Walsh had initially been sceptical of the need for a TMO but has been convinced by its appeal in the wake of how HawkEye score detection technology has benefitted games.
He confirmed referees will sit down to discuss options once this weekend’s Congress has concluded.
“We’ve put it back until after Congress with the hope of looking at it in the latter part of the year. We decided because so much was happening around Congress and different motions that we didn’t want to start any debate just yet.”
Walsh’s comments come after Donal O’Grady’scolumn yesterday in which the former Cork and Limerick manager called on the GAA to appoint TMOs immediately in the wake of Saturday evening’s Cork-Waterford Division 1A game.
“In Páirc Uí Rinn on Saturday night confusion reigned at times,” wrote O’Grady.
“Aidan Walsh went down injured and a point, scored by Waterford’s Colin Dunford, went unrecorded on the scoreboard for quite some time, while doubts surrounded other scores.
"A TMO could have viewed replays of the action quickly and given the referee a view of the incident. All a referee would need is someone he trusts acting as TMO.

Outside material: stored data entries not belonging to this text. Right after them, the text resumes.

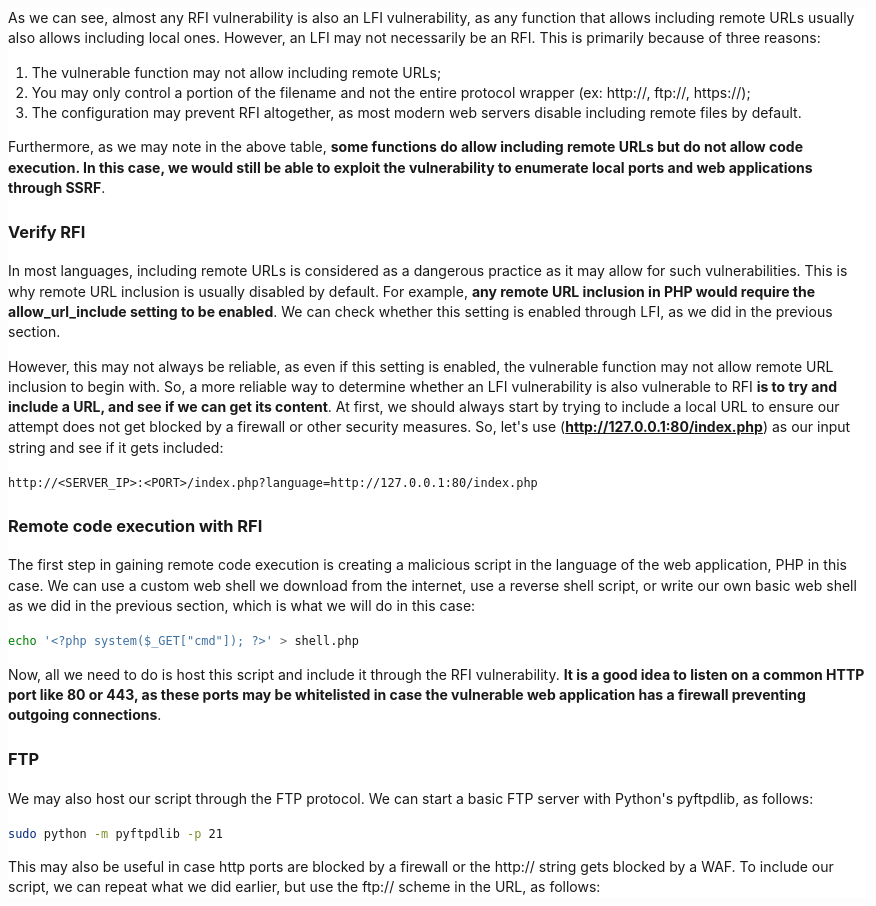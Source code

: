 As we can see, almost any RFI vulnerability is also an LFI vulnerability, as any function that allows including remote URLs usually also allows including local ones. However, an LFI may not necessarily be an RFI. This is primarily because of three reasons:
1. The vulnerable function may not allow including remote URLs;
2. You may only control a portion of the filename and not the entire protocol wrapper (ex: http://, ftp://, https://);
3. The configuration may prevent RFI altogether, as most modern web servers disable including remote files by default.


Furthermore, as we may note in the above table, **some functions do allow including remote URLs but do not allow code execution. In this case, we would still be able to exploit the vulnerability to enumerate local ports and web applications through SSRF**.

### Verify RFI

In most languages, including remote URLs is considered as a dangerous practice as it may allow for such vulnerabilities. This is why remote URL inclusion is usually disabled by default. For example, **any remote URL inclusion in PHP would require the allow_url_include setting to be enabled**. We can check whether this setting is enabled through LFI, as we did in the previous section.

However, this may not always be reliable, as even if this setting is enabled, the vulnerable function may not allow remote URL inclusion to begin with. So, a more reliable way to determine whether an LFI vulnerability is also vulnerable to RFI **is to try and include a URL, and see if we can get its content**. At first, we should always start by trying to include a local URL to ensure our attempt does not get blocked by a firewall or other security measures. So, let's use (**http://127.0.0.1:80/index.php**) as our input string and see if it gets included:
```url
http://<SERVER_IP>:<PORT>/index.php?language=http://127.0.0.1:80/index.php
```

### Remote code execution with RFI

The first step in gaining remote code execution is creating a malicious script in the language of the web application, PHP in this case. We can use a custom web shell we download from the internet, use a reverse shell script, or write our own basic web shell as we did in the previous section, which is what we will do in this case:

```bash
echo '<?php system($_GET["cmd"]); ?>' > shell.php
```

Now, all we need to do is host this script and include it through the RFI vulnerability. **It is a good idea to listen on a common HTTP port like 80 or 443, as these ports may be whitelisted in case the vulnerable web application has a firewall preventing outgoing connections**.

### FTP

We may also host our script through the FTP protocol. We can start a basic FTP server with Python's pyftpdlib, as follows:

```bash
sudo python -m pyftpdlib -p 21
```

This may also be useful in case http ports are blocked by a firewall or the http:// string gets blocked by a WAF. To include our script, we can repeat what we did earlier, but use the ftp:// scheme in the URL, as follows:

If the situation regarding penalties and the ‘20 second’ substitute rule could be changed without firstly going to Congress why can’t a TMO be appointed immediately for all televised games?”
It’s possible the Walsh-led referees body in conjunction with the playing rules committee could co-sponsor a motion that would go to Congress next February.
However, Croke Park officials are unconvinced about the validity of a TMO.
Their case in point came in last year’s All-Ireland SHC qualifier game between Limerick and Westmeath when from one angle TV footage appeared to damn referee Paud O’Dwyer and his umpire for recording a goal for Limerick’s Paul Browne. However, a different camera angle, which later surfaced, showed they were correct.
Meanwhile, Walsh has indicated his support for the mark, which is included on the Clár of Congress this Saturday.
If passed, a footballer who cleanly catches a ball on or crosses the 45 metre line will be entitled to a free kick or play on.
However, Walsh warned the measure won’t make a significant difference if goalkeepers aren’t compelled to kick the ball past the 45m line.